Venerdì scorso ho partecipato ad un bel seminario intitolato “Trasfusione di umanità”. Nonostante l’invito a partecipare alla discussione finale, la timidezza mista all’inaspettata sollecitazione ad intervenire ha bloccato il mio pensiero impedendomi di parlare. Una volta salita in auto però, sola, mi sono ritrovata invasa da numerose emozioni ed immagini.
La prima è legata ad un episodio di una settimana fa. Invogliata dalla tiepida giornata di sole io ed una mia collega ci accordiamo per fare una camminata sulla passeggiata che unisce Albisola a Celle. Una volta giunte a Celle ci sediamo in un bar per consumare un caffè insieme. Ad un certo punto mi giro e rimango colpita da un’immagine: un signore apparentemente molto anziano goffamente vestito a festa, con un unico grosso dente incisivo ed un sorriso stampato in viso che ricorda un bambino la mattina di Natale, si tuffa su un gelato colorato, lo gusta con estasi con la bocca spalancata sbrodolandosi dappertutto.

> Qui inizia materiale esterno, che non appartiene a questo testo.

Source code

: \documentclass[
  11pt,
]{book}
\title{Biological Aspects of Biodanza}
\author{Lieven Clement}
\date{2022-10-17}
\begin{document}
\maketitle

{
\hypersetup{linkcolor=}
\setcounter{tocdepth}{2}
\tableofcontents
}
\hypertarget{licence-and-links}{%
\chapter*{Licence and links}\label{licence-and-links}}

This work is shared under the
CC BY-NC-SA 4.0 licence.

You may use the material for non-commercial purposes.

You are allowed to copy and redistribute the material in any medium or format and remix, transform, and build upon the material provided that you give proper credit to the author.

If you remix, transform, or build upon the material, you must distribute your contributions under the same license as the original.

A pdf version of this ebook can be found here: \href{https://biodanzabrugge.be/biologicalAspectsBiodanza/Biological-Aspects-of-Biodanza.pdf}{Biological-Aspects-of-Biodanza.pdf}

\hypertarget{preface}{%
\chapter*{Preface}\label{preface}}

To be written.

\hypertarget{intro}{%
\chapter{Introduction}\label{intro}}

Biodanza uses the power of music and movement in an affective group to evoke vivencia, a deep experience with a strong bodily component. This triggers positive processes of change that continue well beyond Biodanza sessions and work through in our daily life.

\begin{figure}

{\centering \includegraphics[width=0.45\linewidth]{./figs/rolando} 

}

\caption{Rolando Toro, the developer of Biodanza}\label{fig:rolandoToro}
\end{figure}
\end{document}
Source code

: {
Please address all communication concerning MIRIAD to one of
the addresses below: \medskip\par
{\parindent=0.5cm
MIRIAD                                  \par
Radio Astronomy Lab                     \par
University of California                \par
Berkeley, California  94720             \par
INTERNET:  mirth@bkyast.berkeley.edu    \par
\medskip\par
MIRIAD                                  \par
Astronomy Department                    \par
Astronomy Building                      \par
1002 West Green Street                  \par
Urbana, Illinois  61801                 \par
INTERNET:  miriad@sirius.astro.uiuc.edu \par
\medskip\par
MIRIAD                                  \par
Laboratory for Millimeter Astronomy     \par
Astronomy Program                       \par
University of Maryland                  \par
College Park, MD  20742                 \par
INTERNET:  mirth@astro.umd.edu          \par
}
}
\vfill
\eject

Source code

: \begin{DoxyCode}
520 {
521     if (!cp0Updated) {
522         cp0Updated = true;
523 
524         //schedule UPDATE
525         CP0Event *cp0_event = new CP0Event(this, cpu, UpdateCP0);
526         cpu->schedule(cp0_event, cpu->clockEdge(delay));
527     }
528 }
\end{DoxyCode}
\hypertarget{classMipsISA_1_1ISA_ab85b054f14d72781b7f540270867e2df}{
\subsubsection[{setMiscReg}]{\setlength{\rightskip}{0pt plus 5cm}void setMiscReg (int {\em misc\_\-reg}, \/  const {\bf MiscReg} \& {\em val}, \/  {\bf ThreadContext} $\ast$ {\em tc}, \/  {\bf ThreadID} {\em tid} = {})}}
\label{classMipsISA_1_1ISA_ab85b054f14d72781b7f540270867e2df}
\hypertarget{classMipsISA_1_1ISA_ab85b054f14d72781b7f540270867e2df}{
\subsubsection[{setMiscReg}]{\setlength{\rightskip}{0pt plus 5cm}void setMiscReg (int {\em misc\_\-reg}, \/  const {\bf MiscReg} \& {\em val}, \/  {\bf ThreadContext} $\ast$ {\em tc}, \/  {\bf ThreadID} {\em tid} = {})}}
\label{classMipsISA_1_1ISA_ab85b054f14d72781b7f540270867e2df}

Non posso non osservare il contrasto della scena, gli occhi che brillano di gioia da un lato, le gocce di gelato lungo il mento che cadono sulle mani e sul collo della camicia. Vedo la gioia sul viso, ma provo anche un po’ di fastidio nel vedere quella bocca sporca. Tocco la mia amica, le dico piano: “Guarda l’espressione di quell’uomo!”. Lei si gira guarda e ride: “E’ fantastico!” mi dice e sorridiamo.
Arriva un giovane uomo, si avvicina, pulisce il viso all’anziano signore, lo aiuta ad alzarsi ha vicino un altro uomo un po’ curvo ed insicuro sulle gambe, li prende sotto braccio e li aiuta a salire su un piccolo pulmino (non lo avevo notato prima ). La collega mi dice: “Guarda Paola è un pulmino di una delle strutture del nostro gruppo, per pazienti psichiatrici anziani… Siamo ovunque!” dice, ridiamo.
Antonella poi si fa seria e mi racconta di un suo conoscente; anche lui veniva spesso qui a prendere il caffè, ed è capitato anche a lui di vedere quel gruppo di persone della comunità prendere il gelato, ha visto le gocce cadere sulle mani, sul tavolino, disgustato decide di non venire più in questo bar… peccato non ha visto gli occhi, non ha visto l’espressione felice, che brutto essere cechi pensiamo io ed Antonella.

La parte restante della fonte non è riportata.